STF forma maioria contra legítima defesa da honra em feminicídio

STF forma maioria contra legítima defesa da honra em feminicídio

O ministro Dias Toffoli, relator do caso, abriu os votos e considerou a tese inconstitucional. Ele observou que o argumento não pode ser encarado como uma leitura da “legítima defesa”, prevista na legislação, ou usado para justificar crimes de feminicídio.

“Concluo que o recurso à tese da “legítima defesa da honra” é prática que não se sustenta à luz da Constituição de 1988, por ofensiva à dignidade da pessoa humana, à vedação de discriminação e aos direitos à igualdade e à vida, não devendo ser veiculada no curso do processo penal nas fases pré-processual e processual, sob pena de nulidade do respectivo ato postulatório e do julgamento, inclusive quando praticado no tribunal do júri”, decidiu.

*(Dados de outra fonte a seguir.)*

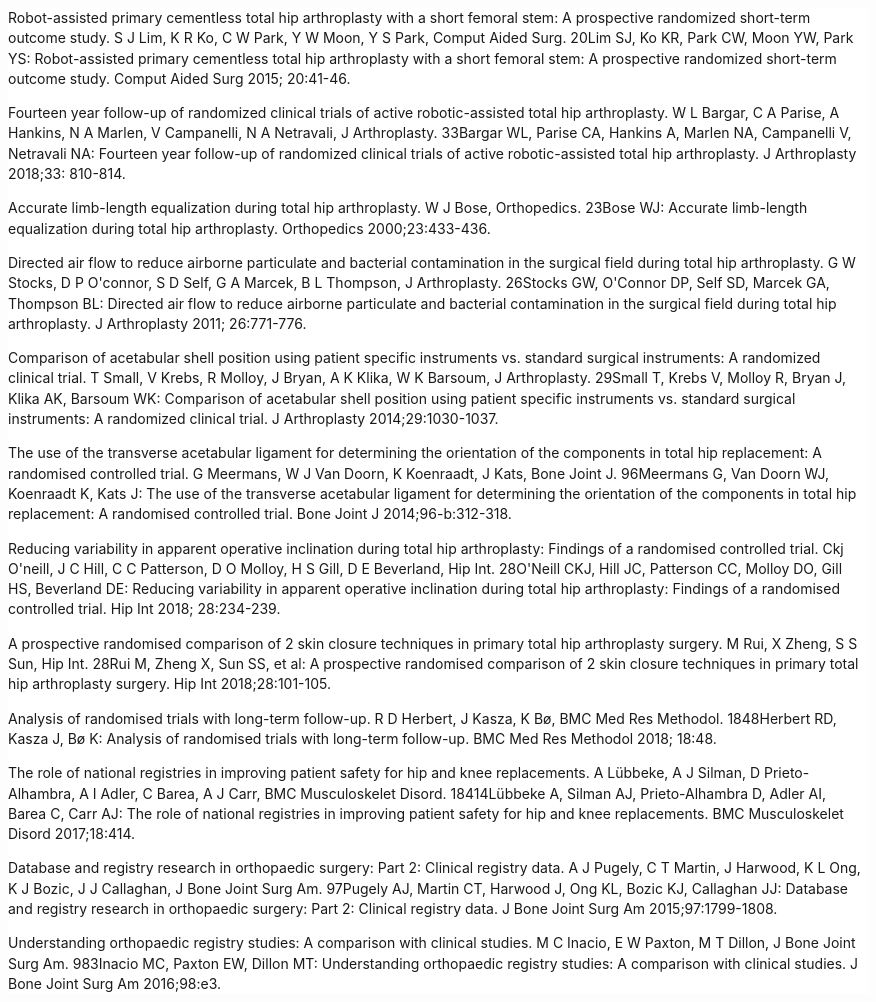 Robot-assisted primary cementless total hip arthroplasty with a short femoral stem: A prospective randomized short-term outcome study. S J Lim, K R Ko, C W Park, Y W Moon, Y S Park, Comput Aided Surg. 20Lim SJ, Ko KR, Park CW, Moon YW, Park YS: Robot-assisted primary cementless total hip arthroplasty with a short femoral stem: A prospective randomized short-term outcome study. Comput Aided Surg 2015; 20:41-46.

Fourteen year follow-up of randomized clinical trials of active robotic-assisted total hip arthroplasty. W L Bargar, C A Parise, A Hankins, N A Marlen, V Campanelli, N A Netravali, J Arthroplasty. 33Bargar WL, Parise CA, Hankins A, Marlen NA, Campanelli V, Netravali NA: Fourteen year follow-up of randomized clinical trials of active robotic-assisted total hip arthroplasty. J Arthroplasty 2018;33: 810-814.

Accurate limb-length equalization during total hip arthroplasty. W J Bose, Orthopedics. 23Bose WJ: Accurate limb-length equalization during total hip arthroplasty. Orthopedics 2000;23:433-436.

Directed air flow to reduce airborne particulate and bacterial contamination in the surgical field during total hip arthroplasty. G W Stocks, D P O&apos;connor, S D Self, G A Marcek, B L Thompson, J Arthroplasty. 26Stocks GW, O'Connor DP, Self SD, Marcek GA, Thompson BL: Directed air flow to reduce airborne particulate and bacterial contamination in the surgical field during total hip arthroplasty. J Arthroplasty 2011; 26:771-776.

Comparison of acetabular shell position using patient specific instruments vs. standard surgical instruments: A randomized clinical trial. T Small, V Krebs, R Molloy, J Bryan, A K Klika, W K Barsoum, J Arthroplasty. 29Small T, Krebs V, Molloy R, Bryan J, Klika AK, Barsoum WK: Comparison of acetabular shell position using patient specific instruments vs. standard surgical instruments: A randomized clinical trial. J Arthroplasty 2014;29:1030-1037.

The use of the transverse acetabular ligament for determining the orientation of the components in total hip replacement: A randomised controlled trial. G Meermans, W J Van Doorn, K Koenraadt, J Kats, Bone Joint J. 96Meermans G, Van Doorn WJ, Koenraadt K, Kats J: The use of the transverse acetabular ligament for determining the orientation of the components in total hip replacement: A randomised controlled trial. Bone Joint J 2014;96-b:312-318.

Reducing variability in apparent operative inclination during total hip arthroplasty: Findings of a randomised controlled trial. Ckj O&apos;neill, J C Hill, C C Patterson, D O Molloy, H S Gill, D E Beverland, Hip Int. 28O'Neill CKJ, Hill JC, Patterson CC, Molloy DO, Gill HS, Beverland DE: Reducing variability in apparent operative inclination during total hip arthroplasty: Findings of a randomised controlled trial. Hip Int 2018; 28:234-239.

A prospective randomised comparison of 2 skin closure techniques in primary total hip arthroplasty surgery. M Rui, X Zheng, S S Sun, Hip Int. 28Rui M, Zheng X, Sun SS, et al: A prospective randomised comparison of 2 skin closure techniques in primary total hip arthroplasty surgery. Hip Int 2018;28:101-105.

Analysis of randomised trials with long-term follow-up. R D Herbert, J Kasza, K Bø, BMC Med Res Methodol. 1848Herbert RD, Kasza J, Bø K: Analysis of randomised trials with long-term follow-up. BMC Med Res Methodol 2018; 18:48.

The role of national registries in improving patient safety for hip and knee replacements. A Lübbeke, A J Silman, D Prieto-Alhambra, A I Adler, C Barea, A J Carr, BMC Musculoskelet Disord. 18414Lübbeke A, Silman AJ, Prieto-Alhambra D, Adler AI, Barea C, Carr AJ: The role of national registries in improving patient safety for hip and knee replacements. BMC Musculoskelet Disord 2017;18:414.

Database and registry research in orthopaedic surgery: Part 2: Clinical registry data. A J Pugely, C T Martin, J Harwood, K L Ong, K J Bozic, J J Callaghan, J Bone Joint Surg Am. 97Pugely AJ, Martin CT, Harwood J, Ong KL, Bozic KJ, Callaghan JJ: Database and registry research in orthopaedic surgery: Part 2: Clinical registry data. J Bone Joint Surg Am 2015;97:1799-1808.

Understanding orthopaedic registry studies: A comparison with clinical studies. M C Inacio, E W Paxton, M T Dillon, J Bone Joint Surg Am. 983Inacio MC, Paxton EW, Dillon MT: Understanding orthopaedic registry studies: A comparison with clinical studies. J Bone Joint Surg Am 2016;98:e3.

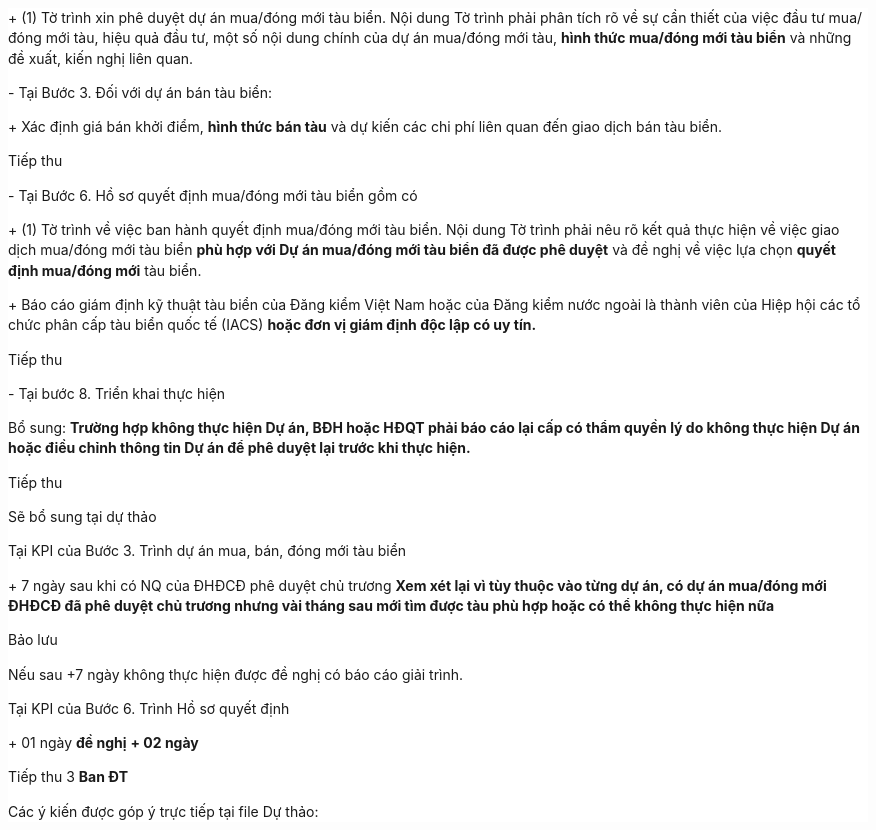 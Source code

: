 <p>+ (1) Tờ trình xin phê duyệt dự án mua/đóng mới tàu biển. Nội dung Tờ
trình phải phân tích rõ về sự cần thiết của việc đầu tư mua/đóng mới
tàu, hiệu quả đầu tư, một số nội dung chính của dự án mua/đóng mới tàu,
<strong>hình thức mua/đóng mới tàu biển</strong> và những đề xuất, kiến
nghị liên quan.</p>
<p>- Tại Bước 3. Đối với dự án bán tàu biển:</p>
<p>+ Xác định giá bán khởi điểm, <strong>hình thức bán tàu</strong> và
dự kiến các chi phí liên quan đến giao dịch bán tàu biển.</p></td>
<td style="text-align: center;">Tiếp thu</td>
</tr>
<tr>
<td style="text-align: center;"></td>
<td style="text-align: center;"></td>
<td style="text-align: left;"><p>- Tại Bước 6. Hồ sơ quyết định mua/đóng
mới tàu biển gồm có</p>
<p>+ (1) Tờ trình về việc ban hành quyết định mua/đóng mới tàu biển. Nội
dung Tờ trình phải nêu rõ kết quả thực hiện về việc giao dịch mua/đóng
mới tàu biển <strong>phù hợp với Dự án mua/đóng mới tàu biển đã được phê
duyệt</strong> và đề nghị về việc lựa chọn <strong>quyết định mua/đóng
mới</strong> tàu biển.</p>
<p>+ Báo cáo giám định kỹ thuật tàu biển của Đăng kiểm Việt Nam hoặc của
Đăng kiểm nước ngoài là thành viên của Hiệp hội các tổ chức phân cấp tàu
biển quốc tế (IACS) <strong>hoặc đơn vị giám định độc lập có uy
tín.</strong></p></td>
<td style="text-align: center;">Tiếp thu</td>
</tr>
<tr>
<td style="text-align: center;"></td>
<td style="text-align: center;"></td>
<td style="text-align: left;"><p>- Tại bước 8. Triển khai thực hiện</p>
<p>Bổ sung: <strong>Trường hợp không thực hiện Dự án, BĐH hoặc HĐQT phải
báo cáo lại cấp có thẩm quyền lý do không thực hiện Dự án hoặc điều
chỉnh thông tin Dự án để phê duyệt lại trước khi thực
hiện.</strong></p></td>
<td style="text-align: center;"><p>Tiếp thu</p>
<p>Sẽ bổ sung tại dự thảo</p></td>
</tr>
<tr>
<td style="text-align: center;"></td>
<td style="text-align: center;"></td>
<td style="text-align: left;"><p>Tại KPI của Bước 3. Trình dự án mua,
bán, đóng mới tàu biển</p>
<p>+ 7 ngày sau khi có NQ của ĐHĐCĐ phê duyệt chủ trương <strong>Xem xét
lại vì tùy thuộc vào từng dự án, có dự án mua/đóng mới ĐHĐCĐ đã phê
duyệt chủ trương nhưng vài tháng sau mới tìm được tàu phù hợp hoặc có
thể không thực hiện nữa</strong></p></td>
<td style="text-align: center;"><p>Bảo lưu</p>
<p>Nếu sau +7 ngày không thực hiện được đề nghị có báo cáo giải
trình.</p></td>
</tr>
<tr>
<td style="text-align: center;"></td>
<td style="text-align: center;"></td>
<td style="text-align: left;"><p>Tại KPI của Bước 6. Trình Hồ sơ quyết
định</p>
<p>+ 01 ngày <strong>đề nghị</strong> <strong>+ 02
ngày</strong></p></td>
<td style="text-align: center;">Tiếp thu</td>
</tr>
<tr>
<td style="text-align: center;">3</td>
<td style="text-align: center;"><strong>Ban ĐT</strong></td>
<td style="text-align: left;"><p>Các ý kiến được góp ý trực tiếp tại
file Dự thảo:</p> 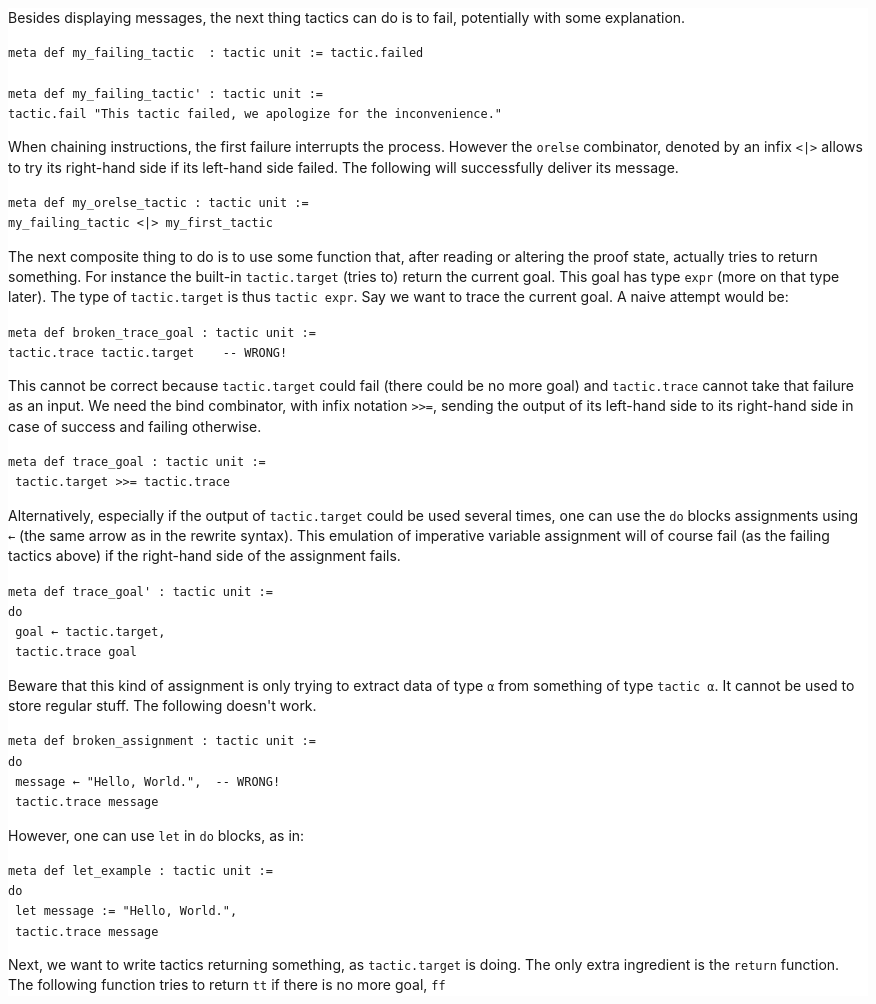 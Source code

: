 Besides displaying messages, the next thing tactics can do is to fail,
potentially with some explanation.
```lean
meta def my_failing_tactic  : tactic unit := tactic.failed

meta def my_failing_tactic' : tactic unit :=
tactic.fail "This tactic failed, we apologize for the inconvenience."
```

When chaining instructions, the first failure interrupts the process.
However the `orelse` combinator, denoted by an infix `<|>` allows to try
its right-hand side if its left-hand side failed. The following will
successfully deliver its message.
```lean
meta def my_orelse_tactic : tactic unit :=
my_failing_tactic <|> my_first_tactic
```

The next composite thing to do is to use some function that, after
reading or altering the proof state, actually tries to return
something. For instance the built-in `tactic.target` (tries to) return
the current goal. This goal has type `expr` (more on that type later).
The type of `tactic.target` is thus `tactic expr`. Say we want to trace
the current goal. A naive attempt would be:
```lean
meta def broken_trace_goal : tactic unit :=
tactic.trace tactic.target    -- WRONG!
```
This cannot be correct because `tactic.target` could fail (there could
be no more goal) and `tactic.trace` cannot take that failure as an
input. We need the bind combinator, with infix notation `>>=`, sending
the output of its left-hand side to its right-hand side in case of
success and failing otherwise.
```lean
meta def trace_goal : tactic unit :=
 tactic.target >>= tactic.trace
```
Alternatively, especially if the output of `tactic.target` could be used
several times, one can use the `do` blocks assignments using `←` (the
same arrow as in the rewrite syntax). This emulation of imperative
variable assignment will of course fail (as the failing tactics above)
if the right-hand side of the assignment fails.
```lean
meta def trace_goal' : tactic unit :=
do
 goal ← tactic.target,
 tactic.trace goal
```
Beware that this kind of assignment is only trying to extract data of type
`α` from something of type `tactic α`. It cannot be used to store
regular stuff. The following doesn't work.
```lean
meta def broken_assignment : tactic unit :=
do
 message ← "Hello, World.",  -- WRONG!
 tactic.trace message
```
However, one can use `let` in `do` blocks, as in:
```lean
meta def let_example : tactic unit :=
do
 let message := "Hello, World.",
 tactic.trace message
```
Next, we want to write tactics returning something, as `tactic.target`
is doing. The only extra ingredient is the `return` function. The
following function tries to return `tt` if there is no more goal, `ff`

Até o momento, o relator foi seguido pelos colegas Rosa Weber, Marco Aurélio, Gilmar Mendes, Edson Fachin e Alexandre de Moraes. Assim como Toffoli, os três últimos também incluíram voto escrito no plenário virtual.

Em sua manifestação, Gilmar Mendes classificou a interpretação como “abusiva” e “pautada por ranços machistas e patriarcais que fomentam um ciclo de violência de gênero na sociedade”. “Sem dúvidas, vivemos em uma sociedade marcada por relações patriarcalistas, que tenta justificar com os argumentos mais absurdos e inadmissíveis as agressões e as mortes de mulheres, cis ou trans, em casos de violência doméstica e de gênero”, criticou Gilmar Mendes no voto.

“A tese de “legítima defesa da honra” aflora nas discussões e em alguns casos de julgamentos por jurados para justificar (manifestamente de modo absurdo e inadmissível) atos aberrantes de homens que se sentem traídos e se julgam legitimados a defender a sua honra ao agredir, matar e abusar de outras pessoas”, acrescentou.

Na mesma linha, o ministro Edson Fachin classificou a tese como “odiosa”. Ele proferiu o terceiro voto para tornar o argumento inconstitucional. Em sua manifestação, observou que o ordenamento jurídico não veda a investigação sobre a “racionalidade mínima” que deve guardar toda e qualquer decisão, incluindo as dos tribunais do júri.

“Se é certo que o Tribunal do Júri guarda distinções em relação à atividade judicial típica, não deixa de ser também um julgamento, isto é, a aplicação de uma norma jurídica a um caso particular e, como tal, deve guardar um mínimo de racionalidade e de objetividade”, apontou Fachin. “A importante tarefa de julgar não pode ser um jogo de dados”.

O ministro Alexandre de Moraes disse que a tese “remonta ao Brasil colonial” e funciona como “salvo-conduto” para a prática de crimes violentos contra mulheres. “Não obstante tais avanços legais e institucionais, verifica-se, ainda, a subsistência de um discurso e uma prática que tentam reduzir a mulher na sociedade e naturalizar preconceitos de gênero existentes até os dias atuais, perpetuando uma crença estruturalmente machista, de herança histórica, que considera a mulher como inferior em direitos e mera propriedade do homem”, escreveu.